AIM OF THE EXERCISE
Scan the records beneath this line for the line holding "### Database Debugging" and the line holding "### Network Debugging", then transcribe exactly those two and all lines between.

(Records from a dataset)
■ ■ ■ ■
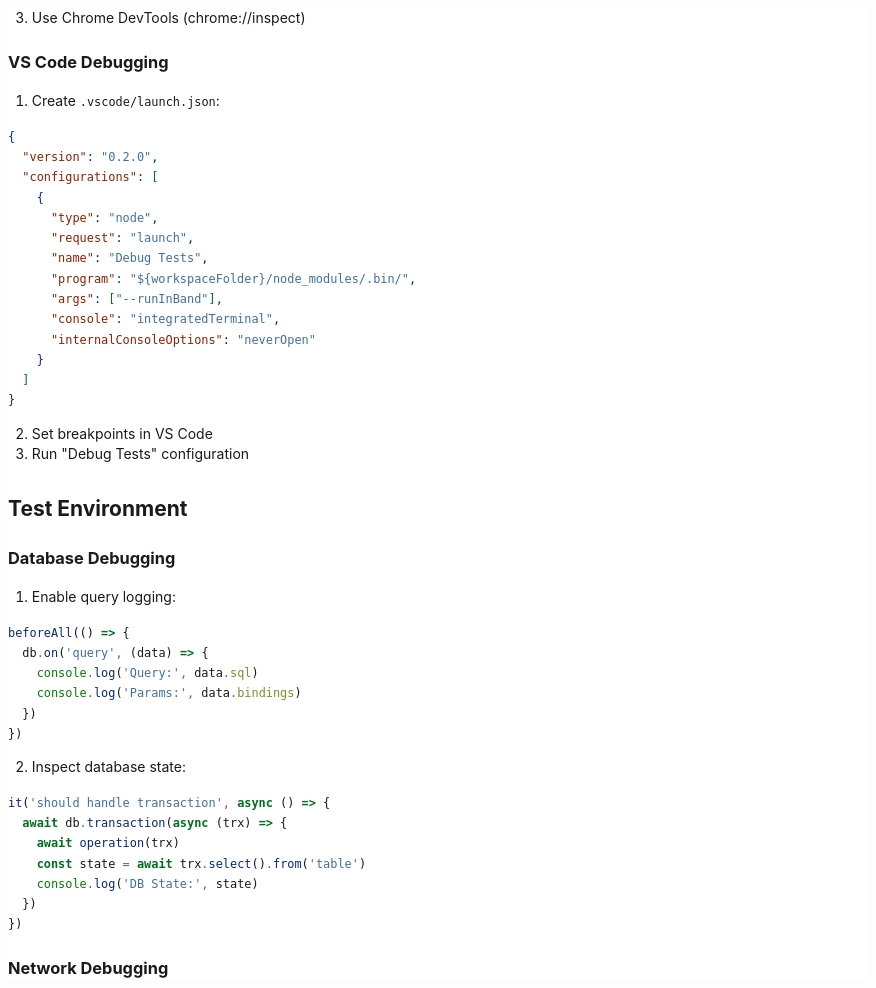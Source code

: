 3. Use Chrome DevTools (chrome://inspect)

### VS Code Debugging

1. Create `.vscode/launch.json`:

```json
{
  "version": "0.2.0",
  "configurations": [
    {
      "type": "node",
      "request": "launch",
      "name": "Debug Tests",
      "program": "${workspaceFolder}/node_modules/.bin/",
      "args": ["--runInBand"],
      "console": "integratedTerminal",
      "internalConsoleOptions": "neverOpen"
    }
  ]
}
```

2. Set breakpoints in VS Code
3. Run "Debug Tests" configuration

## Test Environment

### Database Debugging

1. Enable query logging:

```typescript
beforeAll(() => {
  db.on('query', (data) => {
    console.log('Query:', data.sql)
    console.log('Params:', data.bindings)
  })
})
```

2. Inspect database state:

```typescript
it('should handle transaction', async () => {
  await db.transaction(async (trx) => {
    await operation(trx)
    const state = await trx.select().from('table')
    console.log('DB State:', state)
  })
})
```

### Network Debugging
■ ■ ■ ■
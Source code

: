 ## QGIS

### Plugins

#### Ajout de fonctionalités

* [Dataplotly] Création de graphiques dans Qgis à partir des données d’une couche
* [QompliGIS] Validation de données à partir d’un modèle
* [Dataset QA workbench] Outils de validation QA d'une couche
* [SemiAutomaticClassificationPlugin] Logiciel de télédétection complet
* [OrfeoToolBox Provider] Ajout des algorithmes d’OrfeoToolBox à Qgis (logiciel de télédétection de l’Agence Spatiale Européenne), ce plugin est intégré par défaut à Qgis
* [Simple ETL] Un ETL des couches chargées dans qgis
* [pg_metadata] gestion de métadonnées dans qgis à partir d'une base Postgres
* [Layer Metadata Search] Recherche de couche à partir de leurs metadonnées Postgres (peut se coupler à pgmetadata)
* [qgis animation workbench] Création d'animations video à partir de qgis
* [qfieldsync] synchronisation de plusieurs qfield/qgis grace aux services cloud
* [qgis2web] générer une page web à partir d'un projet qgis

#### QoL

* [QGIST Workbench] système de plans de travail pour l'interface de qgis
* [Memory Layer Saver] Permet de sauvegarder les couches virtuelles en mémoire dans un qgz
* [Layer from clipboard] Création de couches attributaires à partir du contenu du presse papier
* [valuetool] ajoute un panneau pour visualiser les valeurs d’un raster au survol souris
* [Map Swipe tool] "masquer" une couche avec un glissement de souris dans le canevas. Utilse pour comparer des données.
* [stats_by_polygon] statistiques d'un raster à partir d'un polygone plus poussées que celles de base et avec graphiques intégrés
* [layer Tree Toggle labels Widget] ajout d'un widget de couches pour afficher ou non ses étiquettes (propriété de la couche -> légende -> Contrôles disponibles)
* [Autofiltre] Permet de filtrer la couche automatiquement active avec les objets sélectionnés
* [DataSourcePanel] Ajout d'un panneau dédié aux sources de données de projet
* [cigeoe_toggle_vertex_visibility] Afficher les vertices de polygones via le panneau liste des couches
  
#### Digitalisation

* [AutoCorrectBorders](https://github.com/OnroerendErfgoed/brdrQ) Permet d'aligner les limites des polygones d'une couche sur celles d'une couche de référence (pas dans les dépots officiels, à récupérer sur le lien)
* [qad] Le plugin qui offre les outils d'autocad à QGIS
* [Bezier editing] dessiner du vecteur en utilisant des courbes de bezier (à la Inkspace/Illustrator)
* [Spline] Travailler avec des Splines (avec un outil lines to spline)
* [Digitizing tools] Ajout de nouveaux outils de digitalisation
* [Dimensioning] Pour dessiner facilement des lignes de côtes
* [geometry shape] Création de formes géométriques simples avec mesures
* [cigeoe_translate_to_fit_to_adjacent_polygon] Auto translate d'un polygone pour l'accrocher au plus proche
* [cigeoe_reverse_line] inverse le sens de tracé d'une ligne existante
■ ■ ■ ■
SOLUTION TO THE PROBLEM
### Database Debugging

1. Enable query logging:

```typescript
beforeAll(() => {
  db.on('query', (data) => {
    console.log('Query:', data.sql)
    console.log('Params:', data.bindings)
  })
})
```

2. Inspect database state:

```typescript
it('should handle transaction', async () => {
  await db.transaction(async (trx) => {
    await operation(trx)
    const state = await trx.select().from('table')
    console.log('DB State:', state)
  })
})
```

### Network Debugging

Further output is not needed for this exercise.